The results of experiment 2 are presented in Figure 2. On day 2, pretreatment with a 0.20 mg/kg dose of isopregnanolone blocked the development of rapid tolerance to the anxiolytic effect of ethanol. However, there was a significant decrease in the anxiolytic effect in the control groups that received ethanol on both days (EE), suggesting that the 1.5 g/kg dose of ethanol results in rapid tolerance. In the ANOVA, the factors that were found to have a significant effect were as follows: ethanol treatment (%FEO [F(1.36) = 27.75; p < 0.0001] and %TSO [F(1.36) = 16.43; p < 0.0003] - %FEO [F(1.36) = 22.65; p < 0.0001] and %TSO [F(1.36) = 12.76; p < 0.0010] - %TSO [F(1.36) = 6.56; p < 0.014] (Figures 2A, 2B and 2C); and pretreatment with isopregnanolone (%FEO [F(1.36) = 12.99; p < 0.0009] and %TSO [F(1.36) = 15.09; p < 0.0004]) (Figure 2C). The post hoc analysis (Tukey test) confirmed that the 0.20 mg/kg pretreatment with isopregnanolone blocked the rapid tolerance compared to the control groups, although the 0.10 mg/kg dose only partially blocked the development of such tolerance (Figure 2B). However, the 0.05 mg/kg dose had no effect on the development of rapid tolerance to ethanol (Figure 2A).

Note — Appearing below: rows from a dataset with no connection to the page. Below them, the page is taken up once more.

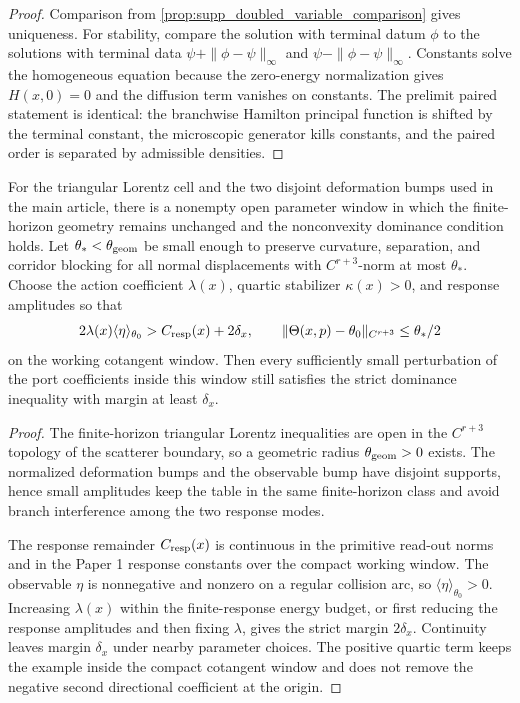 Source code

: \begin{proof}
Comparison from \cref{prop:supp_doubled_variable_comparison} gives uniqueness.
For stability, compare the solution with terminal datum \(\phi\) to the
solutions with terminal data \(\psi+\|\phi-\psi\|_\infty\) and
\(\psi-\|\phi-\psi\|_\infty\).  Constants solve the homogeneous equation
because the zero-energy normalization gives \(H(x,0)=0\) and the diffusion term
vanishes on constants.  The prelimit paired statement is identical: the
branchwise Hamilton principal function is shifted by the terminal constant,
the microscopic generator kills constants, and the paired order is separated
by admissible densities.
\end{proof}

\begin{proposition}
\label{prop:supp_concrete_parameter_window}
For the triangular Lorentz cell and the two disjoint deformation bumps used in
the main article, there is a nonempty open parameter window in which the
finite-horizon geometry remains unchanged and the nonconvexity dominance
condition holds.  Let \(\theta_*<\theta_{\rm geom}\) be small enough to
preserve curvature, separation, and corridor blocking for all normal
displacements with \(C^{r+3}\)-norm at most \(\theta_*\).  Choose the action
coefficient \(\lambda(x)\), quartic stabilizer \(\kappa(x)>0\), and response
amplitudes so that
\[
  2\lambda(x)\langle\eta\rangle_{\theta_0}
  >
  C_{\rm resp}(x)+2\delta_x,
  \qquad
  \|\Theta(x,p)-\theta_0\|_{C^{r+3}}\le \theta_*/2
\]
on the working cotangent window.  Then every sufficiently small perturbation
of the port coefficients inside this window still satisfies the strict
dominance inequality with margin at least \(\delta_x\).
\end{proposition}

\begin{proof}
The finite-horizon triangular Lorentz inequalities are open in the
\(C^{r+3}\) topology of the scatterer boundary, so a geometric radius
\(\theta_{\rm geom}>0\) exists.  The normalized deformation bumps and the
observable bump have disjoint supports, hence small amplitudes keep the table
in the same finite-horizon class and avoid branch interference among the two
response modes.

The response remainder \(C_{\rm resp}(x)\) is continuous in the primitive
read-out norms and in the Paper 1 response constants over the compact working
window.  The observable \(\eta\) is nonnegative and nonzero on a regular
collision arc, so \(\langle\eta\rangle_{\theta_0}>0\).  Increasing
\(\lambda(x)\) within the finite-response energy budget, or first reducing the
response amplitudes and then fixing \(\lambda\), gives the strict margin
\(2\delta_x\).  Continuity leaves margin \(\delta_x\) under nearby parameter
choices.  The positive quartic term keeps the example inside the compact
cotangent window and does not remove the negative second directional
coefficient at the origin.
\end{proof}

The results of the present study clearly demonstrate the development of rapid tolerance to the anxiolytic effect of ethanol in mice receiving a 1.5 g/kg dose on two consecutive days. These data corroborate the results obtained in other experiments, in which rapid tolerance to the incoordination and hypothermia caused by ethanol consumption was achieved at certain dose levels.6-7,35-38 In addition, studies carried out by Khanna et al. revealed that rapid tolerance occurs when ethanol is administered on both test days (intoxicated practice) and also in the dummy test (measurements were not actually recorded until the second day of the protocol), suggesting that the behavioral experience on an inclined plane or on the hypothermia test is not crucial for the development of rapid tolerance to ethanol.36 Our results are also in accordance with those of that study since our animals were tested in the elevated plus-maze only on the second day. Moreover, the results of studies carried out by Bertoglio & Carobrez suggest that previous experience in the elevated plus-maze affects the anxiolytic effect of ethanol and of phenobarbital, a phenomenon known as "one-trial tolerance".39

In the present study, the acute administration of isopregnanolone, a mild positive modulator of the GABA-A receptor,27 prior to the administration of ethanol significantly blocked the development of rapid tolerance to the anxiolytic effect of the ethanol. These results are consistent with those of previous studies on the influence of neurosteroids on rapid and chronic tolerance to the incoordination and hypothermia induced by ethanol consumption in mice.6,34-35

The doses of isopregnanolone used in the present study did not have any residual effect on the performance of the animals on the second day. In addition, the effect of this neurosteroid seems to be pharmacodynamic rather than pharmacokinetic since our results and those of previous studies have shown that the acute administration of neurosteroids does not interfere with the pharmacokinetics of ethanol in mice or rats.6,35,40 However, Barbaccia et al. reported that a low dose of ethanol (1 g/kg) increased levels of allopregnanolone and allotetrahydrodeoxycorticosterone in the cerebral cortices and hippocampi in a lineage of rats that prefer alcohol, when compared to those presented by a lineage of rats that do not prefer alcohol.41 O'Dell et al. also showed that the administration of ethanol (2 g/kg) increased the levels of these neurosteroids in the frontal cortices of rats.42 Furthermore, the findings of other studies have suggested that acute administration of ethanol decreases the levels of dehydroepiandrosterone sulfate in the brains of rats.43

Drugs that act on the GABA-A receptor system can influence tolerance to ethanol. It has been demonstrated that muscimol blocks the development of tolerance to ethanol-induced incoordination,6 whereas agonists and antagonists of GABA-B receptor have been shown to block and stimulate tolerance, respectively.37 Recent experiments have demonstrated that neurosteroids exert positive and negative modulatory influence on the GABA-A and NMDA receptors, as well as blocking or stimulating the development of a tolerance to ethanol.6,34-35 These findings suggest that tolerance to ethanol is related to the GABA-A system, the NMDA system or both.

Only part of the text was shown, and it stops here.